Velocity can be negative in physics or calculus, such as when an object is in free fall (due to the effects of gravity). Speed is the absolute value of velocity, which gives us a nonnegative number with no direction.

Velocity is negative whenever position is decreasing. This is because velocity is the derivative of position.

That is, velocity tells us how position is changing (how quickly an object is moving, and in which direction). Negative velocity means position is decreasing, and positive velocity means position is increasing.

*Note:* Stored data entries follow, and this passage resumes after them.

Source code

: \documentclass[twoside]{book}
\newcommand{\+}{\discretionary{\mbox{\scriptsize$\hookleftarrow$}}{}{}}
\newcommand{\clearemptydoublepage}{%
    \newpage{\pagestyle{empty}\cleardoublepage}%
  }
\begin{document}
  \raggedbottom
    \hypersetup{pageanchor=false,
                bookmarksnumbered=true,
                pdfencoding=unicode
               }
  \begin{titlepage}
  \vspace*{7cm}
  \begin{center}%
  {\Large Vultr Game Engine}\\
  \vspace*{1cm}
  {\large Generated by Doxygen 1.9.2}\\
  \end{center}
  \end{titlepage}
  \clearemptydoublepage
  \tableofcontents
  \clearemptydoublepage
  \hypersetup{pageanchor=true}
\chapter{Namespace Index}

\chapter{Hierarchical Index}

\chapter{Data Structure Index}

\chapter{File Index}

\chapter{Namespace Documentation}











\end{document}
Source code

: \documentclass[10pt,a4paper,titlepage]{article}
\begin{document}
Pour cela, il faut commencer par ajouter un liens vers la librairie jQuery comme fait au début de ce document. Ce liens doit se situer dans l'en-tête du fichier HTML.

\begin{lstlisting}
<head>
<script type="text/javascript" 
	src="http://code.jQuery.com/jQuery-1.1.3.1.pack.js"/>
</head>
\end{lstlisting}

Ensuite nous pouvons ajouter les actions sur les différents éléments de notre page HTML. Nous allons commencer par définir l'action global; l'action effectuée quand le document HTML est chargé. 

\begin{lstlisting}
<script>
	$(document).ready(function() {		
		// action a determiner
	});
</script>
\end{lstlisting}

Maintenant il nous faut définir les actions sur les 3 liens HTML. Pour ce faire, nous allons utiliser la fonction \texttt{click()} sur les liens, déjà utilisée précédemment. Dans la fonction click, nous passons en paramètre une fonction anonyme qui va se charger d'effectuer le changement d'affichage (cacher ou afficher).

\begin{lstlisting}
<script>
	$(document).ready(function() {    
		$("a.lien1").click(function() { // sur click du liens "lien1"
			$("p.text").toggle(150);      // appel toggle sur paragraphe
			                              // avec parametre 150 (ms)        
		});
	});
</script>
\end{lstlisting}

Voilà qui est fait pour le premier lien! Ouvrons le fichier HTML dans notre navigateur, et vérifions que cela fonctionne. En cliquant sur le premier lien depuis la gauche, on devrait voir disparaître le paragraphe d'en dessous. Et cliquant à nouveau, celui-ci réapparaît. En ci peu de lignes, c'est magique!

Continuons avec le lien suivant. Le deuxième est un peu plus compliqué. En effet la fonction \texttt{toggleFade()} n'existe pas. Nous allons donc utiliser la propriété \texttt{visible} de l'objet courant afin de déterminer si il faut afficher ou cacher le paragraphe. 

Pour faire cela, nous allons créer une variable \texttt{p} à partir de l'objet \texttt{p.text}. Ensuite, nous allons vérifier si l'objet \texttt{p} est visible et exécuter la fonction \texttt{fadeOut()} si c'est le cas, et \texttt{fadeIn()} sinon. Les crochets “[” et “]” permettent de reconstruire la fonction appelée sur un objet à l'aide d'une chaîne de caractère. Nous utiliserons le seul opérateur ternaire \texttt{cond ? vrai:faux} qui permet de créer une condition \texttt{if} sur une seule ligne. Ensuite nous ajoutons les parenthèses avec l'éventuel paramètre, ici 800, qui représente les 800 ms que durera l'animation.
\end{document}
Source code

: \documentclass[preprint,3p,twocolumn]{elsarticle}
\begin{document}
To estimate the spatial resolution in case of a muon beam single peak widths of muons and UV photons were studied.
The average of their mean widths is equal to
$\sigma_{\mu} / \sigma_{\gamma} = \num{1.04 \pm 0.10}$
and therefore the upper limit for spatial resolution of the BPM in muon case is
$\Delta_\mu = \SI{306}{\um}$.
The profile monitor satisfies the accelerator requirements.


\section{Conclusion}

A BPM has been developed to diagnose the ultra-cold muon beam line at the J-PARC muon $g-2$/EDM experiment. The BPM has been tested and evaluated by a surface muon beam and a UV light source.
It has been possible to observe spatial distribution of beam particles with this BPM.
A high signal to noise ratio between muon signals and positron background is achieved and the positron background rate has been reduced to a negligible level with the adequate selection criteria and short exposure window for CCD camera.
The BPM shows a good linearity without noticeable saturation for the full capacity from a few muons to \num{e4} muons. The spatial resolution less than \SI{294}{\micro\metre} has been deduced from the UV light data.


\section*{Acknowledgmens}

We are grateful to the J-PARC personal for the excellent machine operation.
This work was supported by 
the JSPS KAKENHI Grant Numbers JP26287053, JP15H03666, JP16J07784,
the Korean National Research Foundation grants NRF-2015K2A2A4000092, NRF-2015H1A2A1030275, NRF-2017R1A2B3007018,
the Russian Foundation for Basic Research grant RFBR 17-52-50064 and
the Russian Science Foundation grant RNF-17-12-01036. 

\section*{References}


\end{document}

It is important to note that negative acceleration does not always mean a decrease in velocity or speed. Since speed is the absolute value of velocity, we could have increasing or decreasing speed when acceleration is negative.

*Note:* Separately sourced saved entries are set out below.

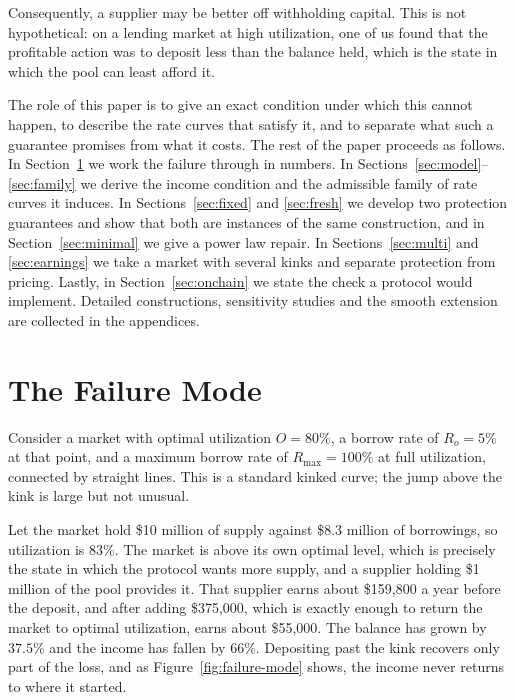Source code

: \documentclass[11pt,a4paper]{article}
\begin{document}
Consequently, a supplier may be better off withholding capital. This is not hypothetical: on a lending market at high utilization, one of us found that the profitable action was to deposit less than the balance held, which is the state in which the pool can least afford it.

The role of this paper is to give an exact condition under which this cannot happen, to describe the rate curves that satisfy it, and to separate what such a guarantee promises from what it costs. The rest of the paper proceeds as follows. In Section~\ref{sec:failure} we work the failure through in numbers. In Sections~\ref{sec:model}--\ref{sec:family} we derive the income condition and the admissible family of rate curves it induces. In Sections~\ref{sec:fixed} and \ref{sec:fresh} we develop two protection guarantees and show that both are instances of the same construction, and in Section~\ref{sec:minimal} we give a power law repair. In Sections~\ref{sec:multi} and \ref{sec:earnings} we take a market with several kinks and separate protection from pricing. Lastly, in Section~\ref{sec:onchain} we state the check a protocol would implement. Detailed constructions, sensitivity studies and the smooth extension are collected in the appendices.

\section{The Failure Mode}
\label{sec:failure}

Consider a market with optimal utilization $O=80\%$, a borrow rate of $R_o=5\%$ at that point, and a maximum borrow rate of $R_{\max}=100\%$ at full utilization, connected by straight lines. This is a standard kinked curve; the jump above the kink is large but not unusual.

Let the market hold \$10 million of supply against \$8.3 million of borrowings, so utilization is $83\%$. The market is above its own optimal level, which is precisely the state in which the protocol wants more supply, and a supplier holding \$1 million of the pool provides it. That supplier earns about \$159{,}800 a year before the deposit, and after adding \$375{,}000, which is exactly enough to return the market to optimal utilization, earns about \$55{,}000. The balance has grown by $37.5\%$ and the income has fallen by $66\%$. Depositing past the kink recovers only part of the loss, and as Figure~\ref{fig:failure-mode} shows, the income never returns to where it started.
\end{document}
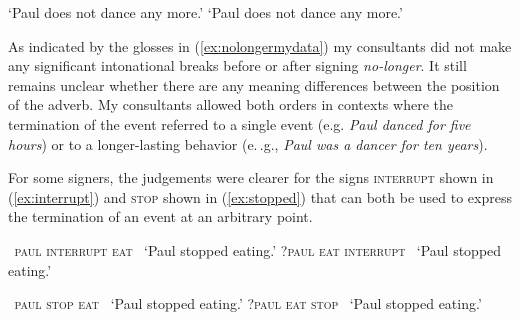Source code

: %
\begin{exe}
\ex\label{ex:nolongermydata}\begin{xlist} 
\ex {}  
\glt `Paul does not dance any more.' \label{ex:nolongermydataa}
\ex {} 
\glt `Paul does not dance any more.' \label{ex:nolongermydatab}
\end{xlist}
\end{exe}

\noindent As indicated by the glosses in (\ref{ex:nolongermydata}) my consultants did not make any significant intonational breaks before or after signing \textit{no-longer}. It still remains unclear whether there are any meaning differences between the position of the adverb. My consultants allowed both orders in contexts where the termination of the event referred to a single event (e.g. \textit{Paul danced for five hours}) or to a longer-lasting behavior (e.\,.g., \textit{Paul was a dancer for ten years}). 

For some signers, the judgements were clearer for the signs \textsc{interrupt} shown in (\ref{ex:interrupt}) and \textsc{stop} shown in (\ref{ex:stopped}) that can both be used to express the termination of an event at an arbitrary point. 

\begin{exe}
\ex\label{ex:interrupt}\begin{xlist} 
\ex
{\textcolor{white}{?}\textsc{paul interrupt eat}}      
\glt \textcolor{white}{?}`Paul stopped eating.' \label{ex:interrupta}
\ex
{?\textsc{paul eat interrupt}}       
\glt \textcolor{white}{?}`Paul stopped eating.' \label{ex:interruptb}
\end{xlist}
\end{exe}

\begin{exe}
\ex\label{ex:stopped}\begin{xlist} 
\ex
{\textcolor{white}{?}\textsc{paul stop eat}}      
\glt \textcolor{white}{*}`Paul stopped eating.' \label{ex:stoppeda}
\ex
{?\textsc{paul eat stop}}       
\glt \textcolor{white}{?}`Paul stopped eating.' \label{ex:stoppedb}
\end{xlist}
\end{exe}

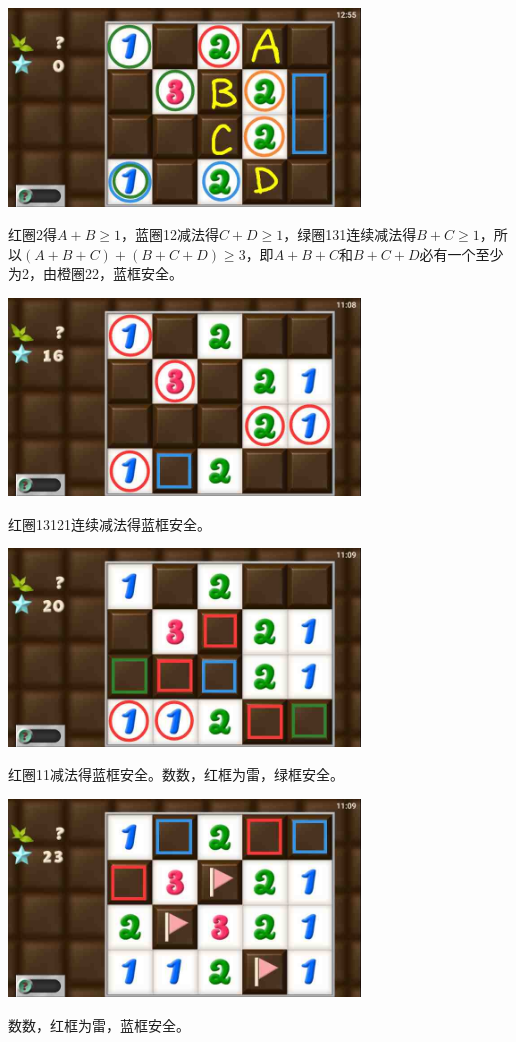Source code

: \subsection{} %
\begin{center}
    \includegraphics[width=0.7\textwidth]{puzzlelow/198-1.jpg}
\end{center}
红圈2得$A+B\ge 1$，蓝圈12减法得$C+D\ge 1$，绿圈131连续减法得$B+C\ge 1$，所以$(A+B+C)+(B+C+D)\ge 3$，即$A+B+C$和$B+C+D$必有一个至少为2，由橙圈22，蓝框安全。
\begin{center}
    \includegraphics[width=0.7\textwidth]{puzzlelow/198-2.jpg}
\end{center}
红圈13121连续减法得蓝框安全。
\begin{center}
    \includegraphics[width=0.7\textwidth]{puzzlelow/198-3.jpg}
\end{center}
红圈11减法得蓝框安全。数数，红框为雷，绿框安全。
\begin{center}
    \includegraphics[width=0.7\textwidth]{puzzlelow/198-4.jpg}
\end{center}
数数，红框为雷，蓝框安全。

The table below helps to illustrate what happens with acceleration, velocity, and speed when they have different signs.

Velocity | Acceleration | Meaning |
---|---|---|

Positive | Positive | Speed is increasing, object goes in positive direction |

Positive | Zero | Speed is constant, object goes in positive direction |

Positive | Negative | Speed is decreasing, object goes in positive direction |

Zero | Positive | Object at rest about to move in positive direction |

Zero | Zero | Object at rest |

Zero | Negative | Object at rest about to move in negative direction |

Negative | Positive | Speed is decreasing, object goes in negative direction |

Negative | Zero | Speed is constant, object goes in negative direction |

Negative | Negative | Speed is increasing, object goes in negative direction |

acceleration, velocity, and speed

when they have different signs.

As the table above suggests, negative velocity and negative acceleration means an object is speeding up: as the velocity becomes more negative, its absolute value (speed) increases. We are really just speeding up in the negative direction.

Do not confuse deceleration with negative acceleration! Deceleration means a reduction in speed.

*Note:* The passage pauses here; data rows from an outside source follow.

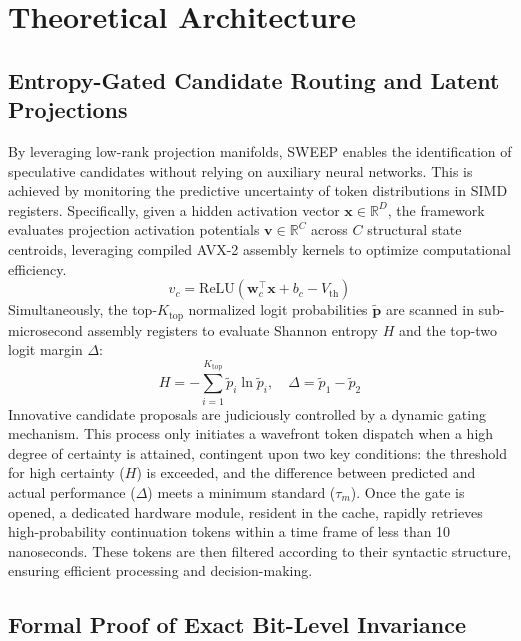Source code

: \documentclass[journal,10pt,twocolumn]{article}
\theoremstyle{definition}
\begin{document}
\section{Theoretical Architecture}

\subsection{Entropy-Gated Candidate Routing and Latent Projections}
By leveraging low-rank projection manifolds, SWEEP enables the identification of speculative candidates without relying on auxiliary neural networks. This is achieved by monitoring the predictive uncertainty of token distributions in SIMD registers. Specifically, given a hidden activation vector $\mathbf{x} \in \mathbb{R}^D$, the framework evaluates projection activation potentials $\mathbf{v} \in \mathbb{R}^C$ across $C$ structural state centroids, leveraging compiled AVX-2 assembly kernels to optimize computational efficiency.
\begin{equation}
v_c = \text{ReLU}\left( \mathbf{w}_c^\top \mathbf{x} + b_c - V_{\text{th}} \right)
\end{equation}
Simultaneously, the top-$K_{\text{top}}$ normalized logit probabilities $\tilde{\mathbf{p}}$ are scanned in sub-microsecond assembly registers to evaluate Shannon entropy $H$ and the top-two logit margin $\Delta$:
\begin{equation}
H = -\sum_{i=1}^{K_{\text{top}}} \tilde{p}_i \ln \tilde{p}_i, \quad \Delta = \tilde{p}_1 - \tilde{p}_2
\end{equation}
Innovative candidate proposals are judiciously controlled by a dynamic gating mechanism. This process only initiates a wavefront token dispatch when a high degree of certainty is attained, contingent upon two key conditions: the threshold for high certainty ($H$) is exceeded, and the difference between predicted and actual performance ($\Delta$) meets a minimum standard ($\tau_m$). Once the gate is opened, a dedicated hardware module, resident in the cache, rapidly retrieves high-probability continuation tokens within a time frame of less than 10 nanoseconds. These tokens are then filtered according to their syntactic structure, ensuring efficient processing and decision-making.

\subsection{Formal Proof of Exact Bit-Level Invariance}
\end{document}

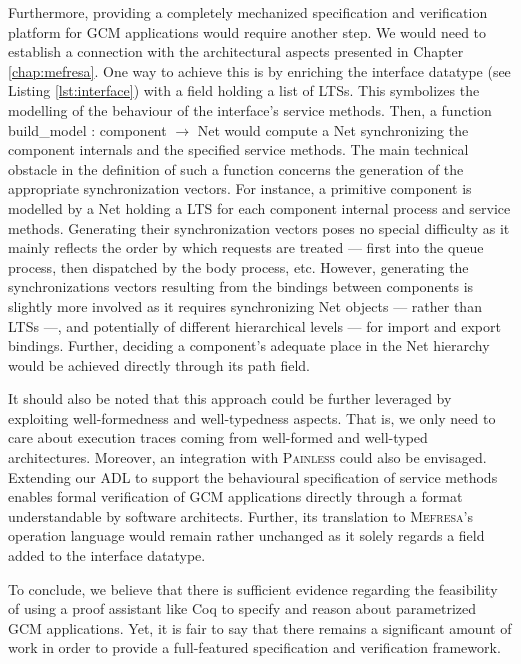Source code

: 	
	Furthermore, providing a completely mechanized specification and verification platform for \textsc{GCM}
	applications would require another step. We would need to establish a connection
	with the architectural aspects presented in Chapter \ref{chap:mefresa}. One way to achieve this
	is by enriching the \textsf{interface} datatype (see Listing \ref{lst:interface}) with
	a field holding a list of \textsf{LTS}s. This symbolizes the modelling 
	of the behaviour of the \textsf{interface}'s service methods. Then, a function
	\textsf{build\_model : component $\rightarrow$ Net} would compute a \textsf{Net}
	synchronizing the component internals and the specified service methods. The main
	technical obstacle in the definition of such a function concerns the generation
	of the appropriate synchronization vectors. For instance, a primitive \textsf{component} is 
	modelled by a \textsf{Net} holding a \textsf{LTS} for each \textsf{component} internal process
	and service methods. Generating their synchronization vectors poses no special difficulty as
	it mainly reflects the order by which requests are treated --- first into the \textsf{queue} process, 
	then 	dispatched by the \textsf{body} process, etc.
	However, generating the synchronizations vectors resulting from the 
	\textsf{binding}s between \textsf{component}s is slightly more involved as it requires
	synchronizing \textsf{Net} objects --- rather than \textsf{LTS}s ---, and 
	potentially of different hierarchical levels --- for \textsf{import} and \textsf{export} 
	\textsf{bindings}. Further, deciding a 
	\textsf{component}'s adequate place in the \textsf{Net}
	hierarchy would be achieved directly through its \textsf{path} field.	
			
		It should also be noted that this approach could be further leveraged 
	by exploiting well-formedness and well-typedness aspects. That is, we 
	only need to care about execution traces coming from well-formed and 
	well-typed architectures. Moreover, an integration with 
	\textsc{Painless} could also be envisaged. Extending our \ac{ADL}
	to support the behavioural
	specification of service methods enables formal verification	
	of \ac{GCM} applications directly through a format understandable by
	software architects. Further, its translation to
	\textsc{Mefresa}'s \textsf{operation} language would remain
	rather unchanged as it solely regards a field added to the \textsf{interface} datatype.
				
	
	To conclude, we believe that there is sufficient evidence regarding the
	feasibility of using a proof assistant like Coq to specify and reason
	about parametrized \ac{GCM} applications. Yet, it is fair to say that there 
	remains a significant amount of work in order to provide a full-featured
	specification and verification framework.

### What Does Negative Velocity Mean?

Negative velocity means decreasing position. Negative velocity indicates one of the following:

**The object is moving in a negative direction, and it is slowing down.**[negative velocity, positive acceleration, decreasing speed]. An example would be a rocket falling (negative velocity) firing retro thrusters (positive acceleration) to slow its descent (decreasing speed). This is an example of deceleration.**The object is moving in a negative direction, and it is speeding up.**[negative velocity, negative acceleration, increasing speed]. An example would be a bird flying towards the water (negative velocity) flapping its wings to fly downwards faster (negative acceleration) to speed its descent (increasing speed) to catch fish.

As you can see, negative velocity does not always indicate a decrease in speed. We would also need to know the sign of the acceleration.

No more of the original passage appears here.